Convert Ontology to RDF

library(ontologics)
library(tibble)
library(dplyr, warn.conflicts = FALSE)

Usage

To export the ontology as RDF just call export_as_rdf(). The ontology and the file name have to be specified. The format is optional and defaults to RDF-Turtle. Available formats are rdfxml, nquads, ntriples, turtle or jsonld.

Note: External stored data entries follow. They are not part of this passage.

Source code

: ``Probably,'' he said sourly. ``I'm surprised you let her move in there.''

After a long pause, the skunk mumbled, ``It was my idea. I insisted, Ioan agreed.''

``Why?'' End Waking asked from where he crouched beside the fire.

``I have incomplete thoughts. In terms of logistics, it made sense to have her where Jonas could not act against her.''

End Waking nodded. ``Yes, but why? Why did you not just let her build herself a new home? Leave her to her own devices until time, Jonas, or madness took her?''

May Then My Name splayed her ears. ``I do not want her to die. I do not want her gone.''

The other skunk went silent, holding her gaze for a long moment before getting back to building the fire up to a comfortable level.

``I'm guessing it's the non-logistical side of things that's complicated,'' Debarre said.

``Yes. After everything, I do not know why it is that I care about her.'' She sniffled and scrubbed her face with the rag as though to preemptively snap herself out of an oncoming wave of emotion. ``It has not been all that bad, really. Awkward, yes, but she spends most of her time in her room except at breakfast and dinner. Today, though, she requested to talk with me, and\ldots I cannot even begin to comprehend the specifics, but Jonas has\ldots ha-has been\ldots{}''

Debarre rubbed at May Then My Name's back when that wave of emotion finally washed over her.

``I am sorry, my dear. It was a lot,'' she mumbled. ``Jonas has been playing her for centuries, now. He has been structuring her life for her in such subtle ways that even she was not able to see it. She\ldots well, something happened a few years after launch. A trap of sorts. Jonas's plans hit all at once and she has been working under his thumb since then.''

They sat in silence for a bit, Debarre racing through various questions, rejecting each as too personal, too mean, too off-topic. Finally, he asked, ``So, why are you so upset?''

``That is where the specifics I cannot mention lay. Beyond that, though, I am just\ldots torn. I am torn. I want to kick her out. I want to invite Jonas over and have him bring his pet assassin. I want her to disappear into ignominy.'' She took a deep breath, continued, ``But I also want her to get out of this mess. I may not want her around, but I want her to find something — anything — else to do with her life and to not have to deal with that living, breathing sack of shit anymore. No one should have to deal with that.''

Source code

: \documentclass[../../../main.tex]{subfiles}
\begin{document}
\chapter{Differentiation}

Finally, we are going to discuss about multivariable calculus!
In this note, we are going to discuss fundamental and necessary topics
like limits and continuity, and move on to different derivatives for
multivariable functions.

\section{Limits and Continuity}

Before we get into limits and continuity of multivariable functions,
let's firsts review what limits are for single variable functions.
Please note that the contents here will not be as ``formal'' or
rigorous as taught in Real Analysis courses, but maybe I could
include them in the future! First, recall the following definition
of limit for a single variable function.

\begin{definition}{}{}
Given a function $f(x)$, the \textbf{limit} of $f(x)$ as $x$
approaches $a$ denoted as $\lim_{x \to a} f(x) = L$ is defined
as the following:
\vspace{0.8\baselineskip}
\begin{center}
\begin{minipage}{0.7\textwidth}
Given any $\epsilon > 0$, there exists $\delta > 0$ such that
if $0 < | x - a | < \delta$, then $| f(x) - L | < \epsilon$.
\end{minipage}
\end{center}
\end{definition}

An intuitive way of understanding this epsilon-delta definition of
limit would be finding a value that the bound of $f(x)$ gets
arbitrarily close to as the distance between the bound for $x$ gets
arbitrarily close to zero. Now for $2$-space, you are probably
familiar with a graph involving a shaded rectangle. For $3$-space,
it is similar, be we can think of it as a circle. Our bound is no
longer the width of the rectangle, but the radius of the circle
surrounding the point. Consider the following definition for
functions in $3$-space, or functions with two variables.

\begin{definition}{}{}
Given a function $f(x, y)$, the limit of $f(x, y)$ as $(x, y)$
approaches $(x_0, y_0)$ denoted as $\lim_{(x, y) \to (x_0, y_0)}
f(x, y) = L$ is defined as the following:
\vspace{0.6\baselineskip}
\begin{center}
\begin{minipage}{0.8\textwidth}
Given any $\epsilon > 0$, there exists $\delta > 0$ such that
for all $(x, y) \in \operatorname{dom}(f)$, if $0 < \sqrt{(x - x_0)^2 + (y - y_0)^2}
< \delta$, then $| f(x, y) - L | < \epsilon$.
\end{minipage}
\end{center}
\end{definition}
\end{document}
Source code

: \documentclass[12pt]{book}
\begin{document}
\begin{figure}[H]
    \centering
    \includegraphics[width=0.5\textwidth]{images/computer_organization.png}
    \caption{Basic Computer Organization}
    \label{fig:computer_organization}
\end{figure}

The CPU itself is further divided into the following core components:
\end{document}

ontoDir <- system.file("extdata", "crops.rds", package = "ontologics")
onto <- load_ontology(path = ontoDir)

export_as_rdf(ontology = onto, filename = "onto.ttl")

Conversion Rational

Conversion to an RDF (Resource Description Framework) serialization is integrated to render the built ontologies interoperable with the Semantic Web. This document gives a short introduction to the RDF concepts we need for the conversion. For a more comprehensive introduction the article RDF, the semantic web, Jordan, Jordan and Jordan is recommended.

IDs in RDF / Prefixes

The IDs that are used in an RDF database have to be IRIs (IRIs are a superset of URIs, which are in turn a superset of URLs). Typically, the structure of URLs is used. In this package, we generate the RDF-IDs of the concepts in the ontology by concatenating a prefix (specified as uri_prefix in some of the functions) with internal package IDs. The homepage of the example ontology we created in create an ontology is http:[slash][slash]www[dot]luckinet[dot]org. The internal ID of the concept with the label Naturally Regenerating Forest in this ontology is .08.02. The resulting IRI-ID for this concept therefore resolves to https:[slash][slash]www[dot]luckinet[dot]org#.08.02. As you see, # is used as concatenation symbol. Another widely used option is /, in case the homepage string ends with / or #, which is then used by default.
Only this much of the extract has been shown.